# THE TASK
Search the data below for the string "method". Extract every line that contains it.

(Dataset items)
►

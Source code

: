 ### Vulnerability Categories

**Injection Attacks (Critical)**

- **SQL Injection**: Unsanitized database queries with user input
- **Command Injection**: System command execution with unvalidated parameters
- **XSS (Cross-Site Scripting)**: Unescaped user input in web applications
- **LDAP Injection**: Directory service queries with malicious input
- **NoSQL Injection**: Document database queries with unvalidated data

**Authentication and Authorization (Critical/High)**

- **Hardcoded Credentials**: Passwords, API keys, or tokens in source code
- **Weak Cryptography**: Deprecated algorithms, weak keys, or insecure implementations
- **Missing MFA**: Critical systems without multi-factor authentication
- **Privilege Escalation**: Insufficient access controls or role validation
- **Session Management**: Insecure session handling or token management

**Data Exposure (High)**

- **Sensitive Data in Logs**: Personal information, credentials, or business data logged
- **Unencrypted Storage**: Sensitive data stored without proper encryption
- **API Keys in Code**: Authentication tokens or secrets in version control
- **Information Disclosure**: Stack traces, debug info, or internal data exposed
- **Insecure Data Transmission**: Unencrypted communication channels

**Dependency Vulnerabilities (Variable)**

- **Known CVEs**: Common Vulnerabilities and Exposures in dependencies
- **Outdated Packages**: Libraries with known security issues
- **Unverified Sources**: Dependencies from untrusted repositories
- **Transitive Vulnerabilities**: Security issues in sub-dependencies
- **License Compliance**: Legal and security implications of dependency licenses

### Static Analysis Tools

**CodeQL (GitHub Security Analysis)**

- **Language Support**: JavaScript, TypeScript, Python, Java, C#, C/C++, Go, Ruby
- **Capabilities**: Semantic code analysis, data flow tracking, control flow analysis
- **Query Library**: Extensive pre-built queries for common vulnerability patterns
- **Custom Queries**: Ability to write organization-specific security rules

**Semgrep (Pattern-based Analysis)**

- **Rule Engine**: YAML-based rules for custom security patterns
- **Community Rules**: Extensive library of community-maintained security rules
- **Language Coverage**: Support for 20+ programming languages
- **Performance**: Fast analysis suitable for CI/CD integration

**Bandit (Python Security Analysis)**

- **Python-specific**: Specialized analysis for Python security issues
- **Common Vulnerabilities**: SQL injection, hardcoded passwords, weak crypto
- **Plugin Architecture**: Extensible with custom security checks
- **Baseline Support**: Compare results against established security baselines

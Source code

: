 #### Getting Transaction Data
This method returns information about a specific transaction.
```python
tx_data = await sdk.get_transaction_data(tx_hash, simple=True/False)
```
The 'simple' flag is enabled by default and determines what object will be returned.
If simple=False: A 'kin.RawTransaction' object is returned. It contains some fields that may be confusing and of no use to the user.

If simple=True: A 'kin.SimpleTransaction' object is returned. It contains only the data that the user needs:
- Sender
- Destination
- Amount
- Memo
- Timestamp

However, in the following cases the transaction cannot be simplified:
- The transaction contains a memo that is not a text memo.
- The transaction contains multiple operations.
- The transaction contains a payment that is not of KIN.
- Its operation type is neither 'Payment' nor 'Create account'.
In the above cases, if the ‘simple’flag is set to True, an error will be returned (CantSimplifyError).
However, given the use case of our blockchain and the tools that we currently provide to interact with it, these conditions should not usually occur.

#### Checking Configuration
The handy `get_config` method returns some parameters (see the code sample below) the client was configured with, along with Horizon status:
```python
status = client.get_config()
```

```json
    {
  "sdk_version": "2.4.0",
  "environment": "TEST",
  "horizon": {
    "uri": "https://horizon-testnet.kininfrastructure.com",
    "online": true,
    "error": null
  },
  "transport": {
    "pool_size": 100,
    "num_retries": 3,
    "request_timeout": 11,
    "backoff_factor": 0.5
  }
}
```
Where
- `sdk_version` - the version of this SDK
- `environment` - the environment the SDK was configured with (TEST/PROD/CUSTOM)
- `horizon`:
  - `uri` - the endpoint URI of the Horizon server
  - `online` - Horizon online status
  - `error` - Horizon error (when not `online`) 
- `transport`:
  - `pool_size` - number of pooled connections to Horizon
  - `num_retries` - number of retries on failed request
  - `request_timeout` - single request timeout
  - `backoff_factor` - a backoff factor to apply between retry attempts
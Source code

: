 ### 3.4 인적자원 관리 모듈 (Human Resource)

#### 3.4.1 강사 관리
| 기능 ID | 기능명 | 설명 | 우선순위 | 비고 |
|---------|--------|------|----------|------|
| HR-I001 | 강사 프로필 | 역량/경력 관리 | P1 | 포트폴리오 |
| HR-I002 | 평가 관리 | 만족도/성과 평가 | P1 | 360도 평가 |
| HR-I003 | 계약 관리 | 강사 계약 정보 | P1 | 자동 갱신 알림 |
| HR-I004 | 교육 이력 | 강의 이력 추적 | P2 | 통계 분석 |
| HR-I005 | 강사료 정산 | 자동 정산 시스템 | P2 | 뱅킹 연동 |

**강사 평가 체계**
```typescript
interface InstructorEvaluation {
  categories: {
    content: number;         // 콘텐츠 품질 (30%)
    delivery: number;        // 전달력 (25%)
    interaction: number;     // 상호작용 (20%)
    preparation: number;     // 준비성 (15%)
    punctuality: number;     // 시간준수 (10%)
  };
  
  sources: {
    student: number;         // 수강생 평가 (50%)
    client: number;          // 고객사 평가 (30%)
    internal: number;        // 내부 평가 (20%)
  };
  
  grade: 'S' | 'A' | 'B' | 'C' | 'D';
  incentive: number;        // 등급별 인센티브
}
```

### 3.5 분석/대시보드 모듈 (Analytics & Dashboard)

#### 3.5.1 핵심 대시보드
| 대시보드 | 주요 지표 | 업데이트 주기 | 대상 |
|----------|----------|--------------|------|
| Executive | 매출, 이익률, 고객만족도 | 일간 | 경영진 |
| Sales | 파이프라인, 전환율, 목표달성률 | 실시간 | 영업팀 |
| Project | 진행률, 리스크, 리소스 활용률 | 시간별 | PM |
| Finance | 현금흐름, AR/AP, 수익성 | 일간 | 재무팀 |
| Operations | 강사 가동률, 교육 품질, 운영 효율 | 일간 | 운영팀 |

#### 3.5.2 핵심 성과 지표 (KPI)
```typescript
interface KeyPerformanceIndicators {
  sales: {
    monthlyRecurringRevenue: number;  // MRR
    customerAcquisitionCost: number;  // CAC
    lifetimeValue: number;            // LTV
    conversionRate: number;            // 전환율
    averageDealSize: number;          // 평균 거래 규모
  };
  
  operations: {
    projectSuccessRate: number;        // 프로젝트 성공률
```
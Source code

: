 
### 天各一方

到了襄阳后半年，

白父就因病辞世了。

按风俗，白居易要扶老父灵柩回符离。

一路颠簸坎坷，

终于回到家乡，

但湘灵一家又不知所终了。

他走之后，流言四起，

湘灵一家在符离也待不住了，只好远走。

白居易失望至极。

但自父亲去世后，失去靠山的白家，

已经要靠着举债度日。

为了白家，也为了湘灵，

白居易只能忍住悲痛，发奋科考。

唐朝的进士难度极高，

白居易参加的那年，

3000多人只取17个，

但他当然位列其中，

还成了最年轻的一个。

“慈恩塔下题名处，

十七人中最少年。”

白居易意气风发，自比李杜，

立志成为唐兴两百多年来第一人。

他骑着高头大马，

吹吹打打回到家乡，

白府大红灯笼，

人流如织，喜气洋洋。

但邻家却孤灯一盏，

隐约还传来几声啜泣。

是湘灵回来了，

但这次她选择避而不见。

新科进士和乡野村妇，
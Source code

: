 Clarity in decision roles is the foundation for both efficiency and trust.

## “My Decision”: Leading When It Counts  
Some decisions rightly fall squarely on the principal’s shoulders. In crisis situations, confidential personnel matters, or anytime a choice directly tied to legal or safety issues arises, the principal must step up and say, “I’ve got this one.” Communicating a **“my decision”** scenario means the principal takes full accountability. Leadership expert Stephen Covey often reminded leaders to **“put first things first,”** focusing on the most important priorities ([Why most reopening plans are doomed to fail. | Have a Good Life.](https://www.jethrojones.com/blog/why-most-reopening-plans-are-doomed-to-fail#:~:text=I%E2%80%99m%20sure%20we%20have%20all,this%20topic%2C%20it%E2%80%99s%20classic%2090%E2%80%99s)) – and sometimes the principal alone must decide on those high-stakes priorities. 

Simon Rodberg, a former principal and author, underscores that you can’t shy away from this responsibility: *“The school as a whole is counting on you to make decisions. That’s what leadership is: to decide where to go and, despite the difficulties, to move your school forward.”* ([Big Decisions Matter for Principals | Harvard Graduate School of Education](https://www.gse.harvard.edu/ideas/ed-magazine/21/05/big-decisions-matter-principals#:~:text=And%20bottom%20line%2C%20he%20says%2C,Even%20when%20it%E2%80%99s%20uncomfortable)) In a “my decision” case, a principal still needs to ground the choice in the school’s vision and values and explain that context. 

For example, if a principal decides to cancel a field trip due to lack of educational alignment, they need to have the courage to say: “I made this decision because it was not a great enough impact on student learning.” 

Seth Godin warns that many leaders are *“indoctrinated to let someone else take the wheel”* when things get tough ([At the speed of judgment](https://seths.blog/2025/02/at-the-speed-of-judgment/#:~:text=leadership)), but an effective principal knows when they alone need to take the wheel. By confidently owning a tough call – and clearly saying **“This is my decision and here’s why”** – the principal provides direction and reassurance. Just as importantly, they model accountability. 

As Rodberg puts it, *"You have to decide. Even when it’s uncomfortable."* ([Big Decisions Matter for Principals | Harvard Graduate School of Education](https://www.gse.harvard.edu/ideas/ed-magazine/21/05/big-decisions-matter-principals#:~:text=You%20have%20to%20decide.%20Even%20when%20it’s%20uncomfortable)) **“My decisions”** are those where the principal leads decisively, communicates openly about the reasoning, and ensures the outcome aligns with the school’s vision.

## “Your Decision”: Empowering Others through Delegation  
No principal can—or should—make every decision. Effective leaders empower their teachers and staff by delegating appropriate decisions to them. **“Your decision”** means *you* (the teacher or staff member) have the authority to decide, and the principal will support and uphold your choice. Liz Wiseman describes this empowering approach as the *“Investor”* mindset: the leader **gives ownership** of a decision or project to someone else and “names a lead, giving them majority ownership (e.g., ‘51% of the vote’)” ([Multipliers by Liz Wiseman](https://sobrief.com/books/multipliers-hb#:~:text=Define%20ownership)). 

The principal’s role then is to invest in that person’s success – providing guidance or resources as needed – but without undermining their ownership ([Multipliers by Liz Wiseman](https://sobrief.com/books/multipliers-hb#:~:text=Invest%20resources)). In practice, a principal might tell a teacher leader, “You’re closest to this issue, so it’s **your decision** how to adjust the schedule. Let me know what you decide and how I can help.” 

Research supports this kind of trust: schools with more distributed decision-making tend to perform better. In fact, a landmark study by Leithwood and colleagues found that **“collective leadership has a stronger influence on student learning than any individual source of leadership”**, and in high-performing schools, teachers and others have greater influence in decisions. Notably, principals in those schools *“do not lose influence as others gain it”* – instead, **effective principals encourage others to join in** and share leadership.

◄

# SOLVED PROBLEM
This method returns information about a specific transaction.
The handy `get_config` method returns some parameters (see the code sample below) the client was configured with, along with Horizon status:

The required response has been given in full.